Category Archives: generational equity

The Sold Out Future By State Analysis Reprised

About a year ago I published an analysis based on U.S. Census Bureau government finances data, for all states and all available years from 1972 to 2016, that showed the extent to which each state’s future (with New York City and the rest of NY State analyzed separately, and the District of Columbia also included) has been sold out. Sold out by past decisions, non-decisions, deals and favors with regard to state and local government debt, past infrastructure investment, and under funded and/or retroactively increased public employee pensions.  The analysis was well received, and best of all many people downloaded the spreadsheet with all the data for all 50 states, all the tables, and almost all of the charts.  I always put up a post encouraging people to download the spreadsheets, look at the data themselves, and make up their own minds before reading my subsequent posts and getting my take on it. Generally people had downloaded charts, but not spreadsheets.  Last year that changed.

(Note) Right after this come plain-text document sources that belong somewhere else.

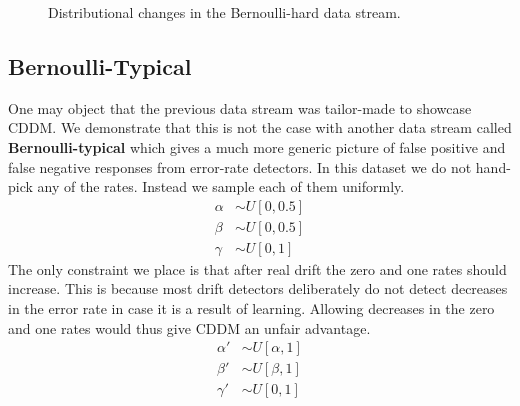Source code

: \begin{figure}
    \centering
    \caption{Distributional changes in the Bernoulli-hard data stream.}
    \label{fig:bernoulli_hard}
\end{figure}

\subsection{Bernoulli-Typical}

One may object that the previous data stream was tailor-made to showcase CDDM. We demonstrate that this is not the case with another data stream called {\bf Bernoulli-typical} which gives a much more generic picture of false positive and false negative responses from error-rate detectors. In this dataset we do not hand-pick any of the rates. Instead we sample each of them uniformly.
\begin{align}
  \alpha &\sim U[0, 0.5] \\
  \beta &\sim U[0, 0.5] \\
  \gamma &\sim U[0, 1]
\end{align}
The only constraint we place is that after real drift the zero and one rates should increase. This is because most drift detectors deliberately do not detect decreases in the error rate in case it is a result of learning. Allowing decreases in the zero and one rates would thus give CDDM an unfair advantage.
\begin{align}
  \alpha' &\sim U[\alpha, 1] \\
  \beta' &\sim U[\beta, 1] \\
  \gamma' &\sim U[0, 1]
\end{align}

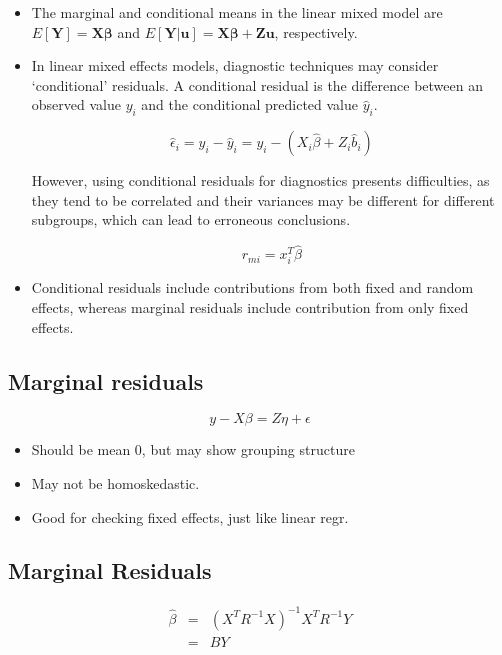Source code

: \documentclass[Main.tex]{subfiles}
\begin{document}
\begin{itemize}
		
\item The marginal and conditional means in the linear mixed model are
	$E[\boldsymbol{Y}] = \boldsymbol{X}\boldsymbol{\beta}$ and
	$E[\boldsymbol{Y|\boldsymbol{u}}] = \boldsymbol{X}\boldsymbol{\beta} + \boldsymbol{Z}\boldsymbol{u}$, respectively.

\item In linear mixed effects models, diagnostic techniques may consider `conditional' residuals. A conditional residual is the difference between an observed value $y_{i}$ and the conditional predicted value $\hat{y}_{i} $.

\[ \hat{\epsilon}_{i} = y_{i} - \hat{y}_{i} = y_{i} - ( X_{i}\hat{\beta} + Z_{i}\hat{b}_{i}) \]

However, using conditional residuals for diagnostics presents difficulties, as they tend to be correlated and their variances may be different for different subgroups, which can lead to erroneous conclusions.



\begin{equation}
r_{mi}=x^{T}_{i}\hat{\beta}
\end{equation}


\item Conditional residuals include contributions from both fixed and random effects, whereas marginal residuals include contribution from only fixed effects.
\end{itemize} 
	




\subsection*{Marginal residuals}

\[y - X\beta = Z \eta +\epsilon \]
\begin{itemize}
	\item
	Should be mean 0, but may show grouping structure
	\item
	May not be homoskedastic.
	\item
	Good for checking fixed effects, just like linear regr.
\end{itemize}
\subsection{Marginal Residuals}
\begin{eqnarray}
\hat{\beta} &=& (X^{T}R^{-1}X)^{-1}X^{T}R^{-1}Y \nonumber \\
&=& BY \nonumber
\end{eqnarray}
\end{document}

What I had forgotten last year, however, but have since remembered, is the multi-step process needed to put readable tables, in JPEG format, into the posts on WordPress.   So this year I added the tables to the posts I just completed on state and local government employment and payroll data from the 2017 Census of Governments, and I found that many people had downloaded them.  I don’t know why some people might prefer pictures of numbers to actual numbers, but apparently some people do.  So I plan to rectify last year’s omission of tables – except for people who downloaded the spreadsheet — from the Sold Out Futures posts with a brief reprise.   The data shows that while the blame for our sold out future is widely shared, New York City’s past taxpayers are the most the most blameless in the entire United States.  And New York City’s public employee unions and contractors have been the most unfair to other city residents.  And nowhere else is even close.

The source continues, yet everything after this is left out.